Saliste corriendo literalmente de la boca del lobo.
Amigos en los que confiaste te traicionaron, fueron a por ti, te calumniaron, intentaron tirarte por tierra, sabiendo que ya estabas herida, que ya estabas arrastrándote, que ya andabas con el alma raída, arrastrando tus últimos pasos.
¡¡¡Pero cómo se equivocaron contigo!!! Mi pequeña hija, pareces tan frágil, que se pensaron que te morirías, que desaparecerías del mapa, que te desharías en un mar de lágrimas.
Hija, yo no te he criado para eso. Esta mañana me has contado una pequeña vicisitud, de esas que tú tienes diarias, una tontería, de las que a ti se te hace un mundo, sí cariño, que o vences terremotos o te hundes en un escupitajo, que no tienes término medio, "alma cántaro"... ¿y qué te he dicho yo? Que sigas cariño, que sigas adelante, que nada de rendirse. ¿Te acuerdas el día que me dijiste que dejabas la carrera? Te acerqué un vaso de agua y te abracé como hacía mucho que no lo hacía, cariño, que ya sabes que no soy muy proclive a las muestras afectivas, que soy más de estar ahí siempre que me necesites, dedicándote mi presencia, silenciosa y más modesta, pero, ¿alguna vez has dudado de que estaba ahí? Hasta mi último aliento estaré ahí por vosotras, que sois la fuerza motriz, somos un motor vital que sabe realimentarse.
Cariño, ¿ERES FELIZ?
Es lo único que me preocupa, que seáis felices tu hermana y tú, que os queráis y os respetéis. Estoy muy orgullosa de vuestros logros académicos y todo lo que vais labrándoos, pero recuerda que ni siquiera, tú eres tus victorias, que tengo ganas de que me deis un nieto para malcriarlo y hacer de abuela gamberra.

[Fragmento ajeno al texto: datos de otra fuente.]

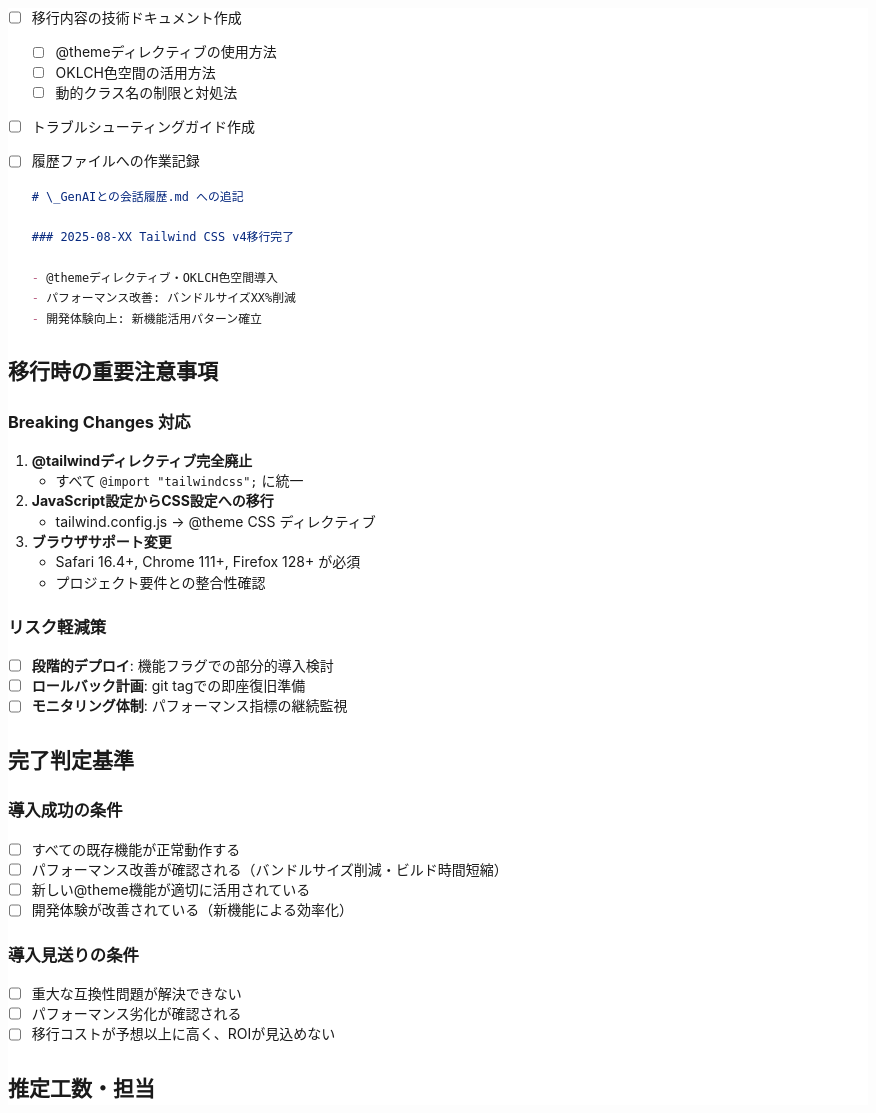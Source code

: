 - [ ] 移行内容の技術ドキュメント作成
  - [ ] @themeディレクティブの使用方法
  - [ ] OKLCH色空間の活用方法
  - [ ] 動的クラス名の制限と対処法
- [ ] トラブルシューティングガイド作成
- [ ] 履歴ファイルへの作業記録

  ```markdown
  # \_GenAIとの会話履歴.md への追記

  ### 2025-08-XX Tailwind CSS v4移行完了

  - @themeディレクティブ・OKLCH色空間導入
  - パフォーマンス改善: バンドルサイズXX%削減
  - 開発体験向上: 新機能活用パターン確立
  ```

## 移行時の重要注意事項

### Breaking Changes 対応

1. **@tailwindディレクティブ完全廃止**
   - すべて `@import "tailwindcss";` に統一
2. **JavaScript設定からCSS設定への移行**
   - tailwind.config.js → @theme CSS ディレクティブ
3. **ブラウザサポート変更**
   - Safari 16.4+, Chrome 111+, Firefox 128+ が必須
   - プロジェクト要件との整合性確認

### リスク軽減策

- [ ] **段階的デプロイ**: 機能フラグでの部分的導入検討
- [ ] **ロールバック計画**: git tagでの即座復旧準備
- [ ] **モニタリング体制**: パフォーマンス指標の継続監視

## 完了判定基準

### 導入成功の条件

- [ ] すべての既存機能が正常動作する
- [ ] パフォーマンス改善が確認される（バンドルサイズ削減・ビルド時間短縮）
- [ ] 新しい@theme機能が適切に活用されている
- [ ] 開発体験が改善されている（新機能による効率化）

### 導入見送りの条件

- [ ] 重大な互換性問題が解決できない
- [ ] パフォーマンス劣化が確認される
- [ ] 移行コストが予想以上に高く、ROIが見込めない

## 推定工数・担当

Que os tengo dicho que deis siempre, sin esperar nada a cambio, que seáis buenas personas, cariño, que eso es lo más importante, que el dinero y los trabajos, van y vienen, el cariño es lo que nos llevamos, que venimos a querer y a que nos quieran, y a ser felices.
Te quiero, cariño, con tu visceralidad, tu risa tonta de algunas veces, tus lágrimas y tu empatía tan intensa, me gusta echarte una charla de vez en cuando para que te ubiques.
Somos diferentes y durante mucho tiempo, parecía un punto débil, pero, hemos funcionado como una balanza, como el fuego y el agua.
"Qué guapa estás con tus gafitas, Jessi, con tu aparato, con los brackets" ¿Te acuerdas de lo que te animaba y te animo siempre? Equivocándote, enamorándote, arriesgándote y sufriendo y ganando pequeñas batallas diarias. Eres fuerte.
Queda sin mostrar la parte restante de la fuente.